Richard Osterlind (born March 6, 1948) is a mentalist who has been performing for major corporations for more than 35 years. He has appeared at the Sheraton Great Wall in Beijing, the Hotel De Paris in Monte Carlo, the Casa De Campo in the Dominican Republic and many other luxury resorts around the world. He is a speaker, author, teacher of magic and mentalism and creator of many magic effects.

==Early life==

Osterlind was born in Bridgeport, Connecticut, and lived there until he was nine years old, when his family moved to Ansonia, Connecticut. He later lived in Danbury, Connecticut, while he worked on a music major at Western Connecticut State College.

Osterlind's budding magic career began as a boy in Connecticut, after he received a couple of magic kits as gifts, including a Sneaky Pete Magic Show. From his boyhood days, Osterlind has performed magic and mentalism, sometimes referred to as mindreading.

==Early career==

While performing as a drummer in a rock band named Merlin, Osterlind would perform stage illusions. The band opened, for a time, for a hypnotist, and Osterlind would watch him work. He eventually tried, successfully, to hypnotize a bandmate, which ultimately, after further study, led to him being hired for hypnotism shows. To this day, he sometimes performs a stage hypnotism show after one of his mentalism shows.

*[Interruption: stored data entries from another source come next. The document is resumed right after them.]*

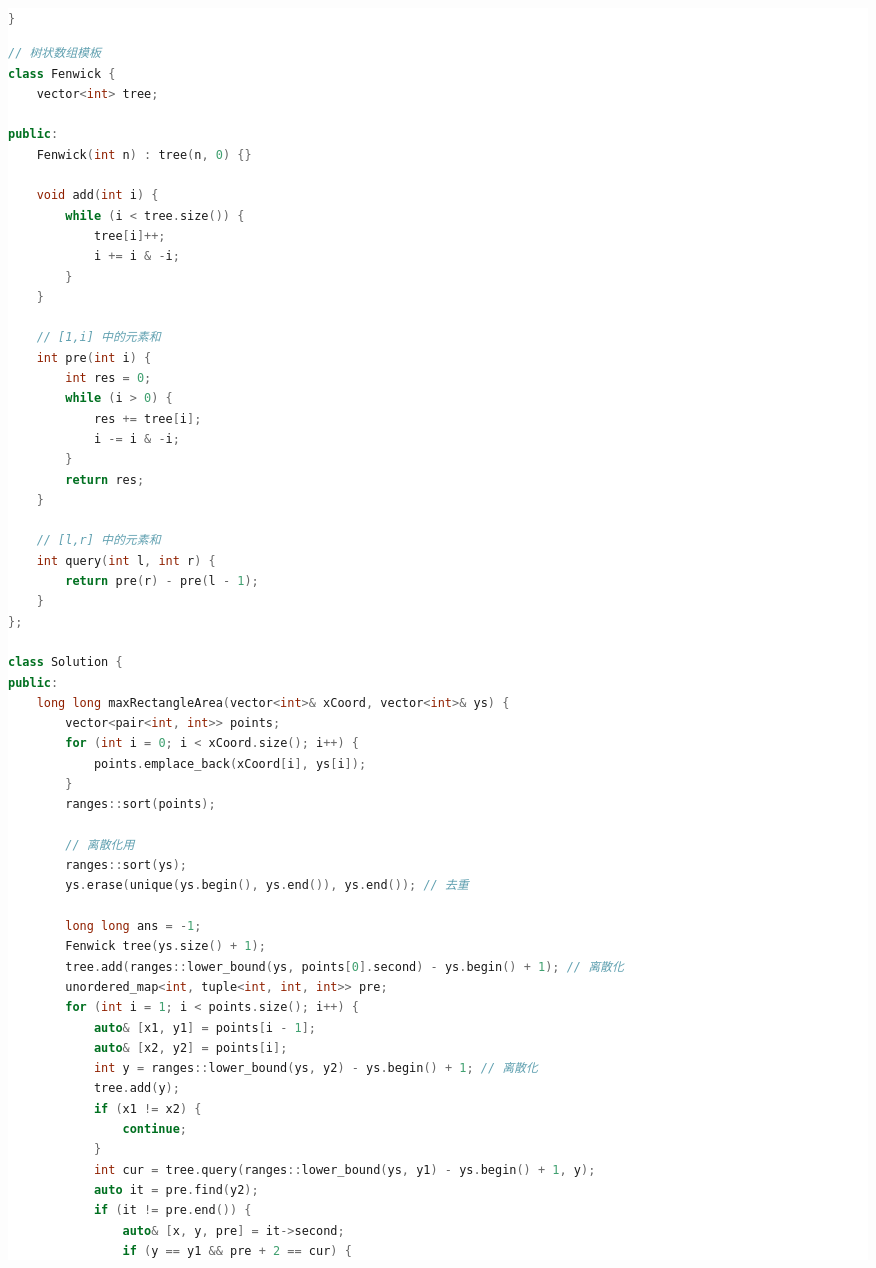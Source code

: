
 ```java [sol-Java]
}
```

```cpp [sol-C++]
// 树状数组模板
class Fenwick {
    vector<int> tree;

public:
    Fenwick(int n) : tree(n, 0) {}

    void add(int i) {
        while (i < tree.size()) {
            tree[i]++;
            i += i & -i;
        }
    }

    // [1,i] 中的元素和
    int pre(int i) {
        int res = 0;
        while (i > 0) {
            res += tree[i];
            i -= i & -i;
        }
        return res;
    }

    // [l,r] 中的元素和
    int query(int l, int r) {
        return pre(r) - pre(l - 1);
    }
};

class Solution {
public:
    long long maxRectangleArea(vector<int>& xCoord, vector<int>& ys) {
        vector<pair<int, int>> points;
        for (int i = 0; i < xCoord.size(); i++) {
            points.emplace_back(xCoord[i], ys[i]);
        }
        ranges::sort(points);

        // 离散化用
        ranges::sort(ys);
        ys.erase(unique(ys.begin(), ys.end()), ys.end()); // 去重

        long long ans = -1;
        Fenwick tree(ys.size() + 1);
        tree.add(ranges::lower_bound(ys, points[0].second) - ys.begin() + 1); // 离散化
        unordered_map<int, tuple<int, int, int>> pre;
        for (int i = 1; i < points.size(); i++) {
            auto& [x1, y1] = points[i - 1];
            auto& [x2, y2] = points[i];
            int y = ranges::lower_bound(ys, y2) - ys.begin() + 1; // 离散化
            tree.add(y);
            if (x1 != x2) {
                continue;
            }
            int cur = tree.query(ranges::lower_bound(ys, y1) - ys.begin() + 1, y);
            auto it = pre.find(y2);
            if (it != pre.end()) {
                auto& [x, y, pre] = it->second;
                if (y == y1 && pre + 2 == cur) {
```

Throughout his career as a keynote speaker, a featured artist at trade shows and private functions, Osterlind has spoken to and performed for business leaders, sports stars and politicians, like the late president Gerald Ford and former Connecticut governor Lowell Weicker. His client list is extensive, and he has appeared on numerous international television programs including Japan's No. 1-rated show, Naruhodo! The World. Osterlind is one of the most sought-after mentalists today, whether for corporate shows, magic conventions or lectures within the magic community.

==Influential Teacher==

Since the release of his groundbreaking, instructional DVD series, Mind Mysteries (produced by L&L Publishing), Osterlind has become one of the leading teachers of the art of mentalism. An informal survey conducted by Dr. Todd Landman at one of the London Mentalism Meetings (Tabula Mentis) revealed Osterlind as being the most influential mentalist, ranking higher than Tony Corinda and Theodore Annemann. Since then, he has published 25 instructional DVDs and 16 books on the subject, including his general-public work, "Mind Over Matter.",

In addition to his "Mind Mysteries" video series, in July 2009, Osterlind and business partner Jim Sisti began working on an L&L Publishing DVD project, "Corinda's 13 Steps to Mentalism starring Richard Osterlind." The project, released in October 2009, was an effort to teach visually what Tony Corinda wrote about in his seminal book on mentalism. As Corinda's book is considered one of the foundational works on mentalism, Osterlind's DVD project was among the most eagerly anticipated releases in the magic community. Before he died, Corinda sent Osterlind a note saying the performer had done a good job with the DVDs.

From his first DVD, "Challenge Magic," to his latest, "Richard Osterlind Live ... Without a Net," Osterlind has insisted upon performing his material in front of live audiences without any assistance from creative editing or camera angles. This passion of his also led to another DVD series, "No Camera Tricks."

==Recognitions==

In 2006, Osterlind was awarded the prestigious Milbourne Christopher Award for Contributions to the Art of Magic. He appeared on the cover of "The Linking Ring," the official publication of the International Brotherhood of Magicians, in February 2008.

Osterlind is a Kentucky colonel and an Arkansas traveler. Osterlind continues to perform corporate shows, lecture about the art to magic clubs around the world, teach the next generation of performers at conventions and further explore magic and mentalism through his writing. He and his wife, Lisa, live in Kentucky.